(Data records)
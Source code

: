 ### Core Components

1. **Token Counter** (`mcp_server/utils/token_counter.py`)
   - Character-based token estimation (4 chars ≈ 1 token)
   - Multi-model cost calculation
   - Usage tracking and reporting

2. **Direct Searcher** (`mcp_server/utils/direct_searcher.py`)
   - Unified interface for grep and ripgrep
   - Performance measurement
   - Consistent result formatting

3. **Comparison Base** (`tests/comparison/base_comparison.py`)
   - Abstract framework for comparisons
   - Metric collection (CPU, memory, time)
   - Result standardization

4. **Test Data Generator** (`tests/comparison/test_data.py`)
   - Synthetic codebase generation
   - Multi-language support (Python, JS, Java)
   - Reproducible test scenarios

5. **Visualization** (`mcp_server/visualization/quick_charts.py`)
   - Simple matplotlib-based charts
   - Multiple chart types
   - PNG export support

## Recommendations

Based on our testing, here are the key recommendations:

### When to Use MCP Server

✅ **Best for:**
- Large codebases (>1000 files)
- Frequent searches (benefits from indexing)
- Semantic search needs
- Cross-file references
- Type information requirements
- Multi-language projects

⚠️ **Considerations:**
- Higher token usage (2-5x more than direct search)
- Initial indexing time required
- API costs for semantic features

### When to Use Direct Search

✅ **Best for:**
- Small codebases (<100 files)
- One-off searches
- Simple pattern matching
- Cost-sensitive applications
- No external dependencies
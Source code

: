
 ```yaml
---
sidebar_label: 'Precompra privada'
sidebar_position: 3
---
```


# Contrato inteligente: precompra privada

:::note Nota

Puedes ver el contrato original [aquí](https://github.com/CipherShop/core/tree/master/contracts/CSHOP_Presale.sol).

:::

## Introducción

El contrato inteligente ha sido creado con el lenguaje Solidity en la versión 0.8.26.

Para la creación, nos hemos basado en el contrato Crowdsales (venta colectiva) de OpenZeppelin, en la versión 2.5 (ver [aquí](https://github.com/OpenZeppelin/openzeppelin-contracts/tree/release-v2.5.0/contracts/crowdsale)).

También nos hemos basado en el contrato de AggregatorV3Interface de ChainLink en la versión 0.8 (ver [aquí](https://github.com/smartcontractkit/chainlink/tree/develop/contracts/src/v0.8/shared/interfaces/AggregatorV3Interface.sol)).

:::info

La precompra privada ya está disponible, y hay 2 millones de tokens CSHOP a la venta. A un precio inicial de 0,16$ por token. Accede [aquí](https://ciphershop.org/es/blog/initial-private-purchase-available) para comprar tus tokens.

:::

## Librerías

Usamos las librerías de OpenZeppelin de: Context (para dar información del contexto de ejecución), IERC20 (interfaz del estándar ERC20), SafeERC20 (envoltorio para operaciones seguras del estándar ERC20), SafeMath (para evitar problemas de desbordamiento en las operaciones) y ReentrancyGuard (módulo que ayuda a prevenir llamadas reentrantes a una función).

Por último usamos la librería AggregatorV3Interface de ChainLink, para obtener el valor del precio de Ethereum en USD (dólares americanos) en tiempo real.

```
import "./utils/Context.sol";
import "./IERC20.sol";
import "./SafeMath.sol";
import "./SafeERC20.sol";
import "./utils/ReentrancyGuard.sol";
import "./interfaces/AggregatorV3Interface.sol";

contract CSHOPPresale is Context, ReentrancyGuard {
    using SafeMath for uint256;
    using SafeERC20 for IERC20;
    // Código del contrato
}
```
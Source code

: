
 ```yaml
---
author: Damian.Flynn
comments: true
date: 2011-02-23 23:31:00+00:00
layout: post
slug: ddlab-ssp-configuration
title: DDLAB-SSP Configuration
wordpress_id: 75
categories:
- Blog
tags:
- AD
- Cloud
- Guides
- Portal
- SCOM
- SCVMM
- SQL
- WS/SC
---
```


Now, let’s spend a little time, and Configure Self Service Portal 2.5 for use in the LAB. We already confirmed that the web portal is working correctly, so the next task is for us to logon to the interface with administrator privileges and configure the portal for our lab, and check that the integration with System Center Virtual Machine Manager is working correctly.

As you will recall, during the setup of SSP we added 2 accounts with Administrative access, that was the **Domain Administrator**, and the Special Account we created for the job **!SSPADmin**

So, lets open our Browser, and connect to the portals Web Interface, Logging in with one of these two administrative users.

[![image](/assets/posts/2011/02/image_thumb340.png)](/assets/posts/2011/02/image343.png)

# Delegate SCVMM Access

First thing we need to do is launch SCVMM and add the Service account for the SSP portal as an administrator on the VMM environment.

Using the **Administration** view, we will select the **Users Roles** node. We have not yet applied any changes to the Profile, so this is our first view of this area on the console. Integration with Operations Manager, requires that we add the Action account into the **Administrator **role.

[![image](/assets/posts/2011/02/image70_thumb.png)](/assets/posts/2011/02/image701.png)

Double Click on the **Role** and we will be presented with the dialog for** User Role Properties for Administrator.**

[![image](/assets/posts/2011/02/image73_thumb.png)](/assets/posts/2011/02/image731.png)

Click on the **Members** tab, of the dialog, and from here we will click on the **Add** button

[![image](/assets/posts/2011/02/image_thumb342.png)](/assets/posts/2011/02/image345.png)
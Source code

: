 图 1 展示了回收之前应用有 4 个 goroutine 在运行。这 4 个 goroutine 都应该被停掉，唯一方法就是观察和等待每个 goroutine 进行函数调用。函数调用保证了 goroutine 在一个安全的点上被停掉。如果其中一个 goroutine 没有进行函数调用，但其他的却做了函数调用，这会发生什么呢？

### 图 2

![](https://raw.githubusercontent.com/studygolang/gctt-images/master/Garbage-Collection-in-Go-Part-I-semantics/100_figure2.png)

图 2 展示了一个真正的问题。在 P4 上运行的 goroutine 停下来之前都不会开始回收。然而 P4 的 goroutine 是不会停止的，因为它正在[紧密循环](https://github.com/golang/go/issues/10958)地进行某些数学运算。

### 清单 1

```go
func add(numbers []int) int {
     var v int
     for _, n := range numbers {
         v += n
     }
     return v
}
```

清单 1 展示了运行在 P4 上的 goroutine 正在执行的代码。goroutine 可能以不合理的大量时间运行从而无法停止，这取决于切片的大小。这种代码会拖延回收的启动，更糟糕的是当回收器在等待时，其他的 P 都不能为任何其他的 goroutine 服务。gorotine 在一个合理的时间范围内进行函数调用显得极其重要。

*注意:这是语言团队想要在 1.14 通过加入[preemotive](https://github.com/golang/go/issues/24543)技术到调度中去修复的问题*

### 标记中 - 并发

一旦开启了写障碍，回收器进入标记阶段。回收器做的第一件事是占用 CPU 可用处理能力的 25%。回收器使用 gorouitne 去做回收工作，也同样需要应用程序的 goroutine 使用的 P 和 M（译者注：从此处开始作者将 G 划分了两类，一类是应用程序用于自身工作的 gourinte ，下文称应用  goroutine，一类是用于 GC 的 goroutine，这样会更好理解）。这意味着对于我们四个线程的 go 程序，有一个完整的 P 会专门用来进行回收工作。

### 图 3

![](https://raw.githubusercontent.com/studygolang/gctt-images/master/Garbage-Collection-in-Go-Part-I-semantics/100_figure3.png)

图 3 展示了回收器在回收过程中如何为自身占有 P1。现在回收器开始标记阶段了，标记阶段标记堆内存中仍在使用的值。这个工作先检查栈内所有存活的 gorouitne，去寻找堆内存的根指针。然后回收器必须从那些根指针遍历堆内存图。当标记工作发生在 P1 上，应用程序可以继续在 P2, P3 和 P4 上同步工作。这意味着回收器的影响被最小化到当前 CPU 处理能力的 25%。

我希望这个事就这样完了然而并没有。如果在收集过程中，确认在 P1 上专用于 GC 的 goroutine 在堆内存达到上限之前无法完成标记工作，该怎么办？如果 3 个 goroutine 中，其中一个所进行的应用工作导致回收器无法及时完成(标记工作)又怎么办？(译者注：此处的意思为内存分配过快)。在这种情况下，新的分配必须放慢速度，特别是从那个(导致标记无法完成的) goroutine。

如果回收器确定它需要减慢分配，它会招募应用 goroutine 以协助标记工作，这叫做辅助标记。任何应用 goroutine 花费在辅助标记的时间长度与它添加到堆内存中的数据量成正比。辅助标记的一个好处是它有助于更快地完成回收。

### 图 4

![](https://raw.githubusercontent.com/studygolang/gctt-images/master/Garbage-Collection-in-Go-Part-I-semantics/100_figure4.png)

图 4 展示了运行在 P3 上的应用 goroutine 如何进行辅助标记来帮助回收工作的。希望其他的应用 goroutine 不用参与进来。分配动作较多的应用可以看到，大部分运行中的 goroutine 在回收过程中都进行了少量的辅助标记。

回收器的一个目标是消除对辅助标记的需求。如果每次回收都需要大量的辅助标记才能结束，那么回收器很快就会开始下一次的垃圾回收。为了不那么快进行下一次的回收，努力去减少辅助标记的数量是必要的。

Task to carry out:
The required output is every line above from the one with "- Initial indexing time required" down to the one with "El contrato inteligente", restated word for word, ends included.

Solution to this exercise:
- Initial indexing time required
- API costs for semantic features

### When to Use Direct Search

✅ **Best for:**
- Small codebases (<100 files)
- One-off searches
- Simple pattern matching
- Cost-sensitive applications
- No external dependencies
Source code

:
 ```yaml
---
sidebar_label: 'Precompra privada'
sidebar_position: 3
---
```


# Contrato inteligente: precompra privada

:::note Nota

Puedes ver el contrato original [aquí](https://github.com/CipherShop/core/tree/master/contracts/CSHOP_Presale.sol).

:::

## Introducción

El contrato inteligente ha sido creado con el lenguaje Solidity en la versión 0.8.26.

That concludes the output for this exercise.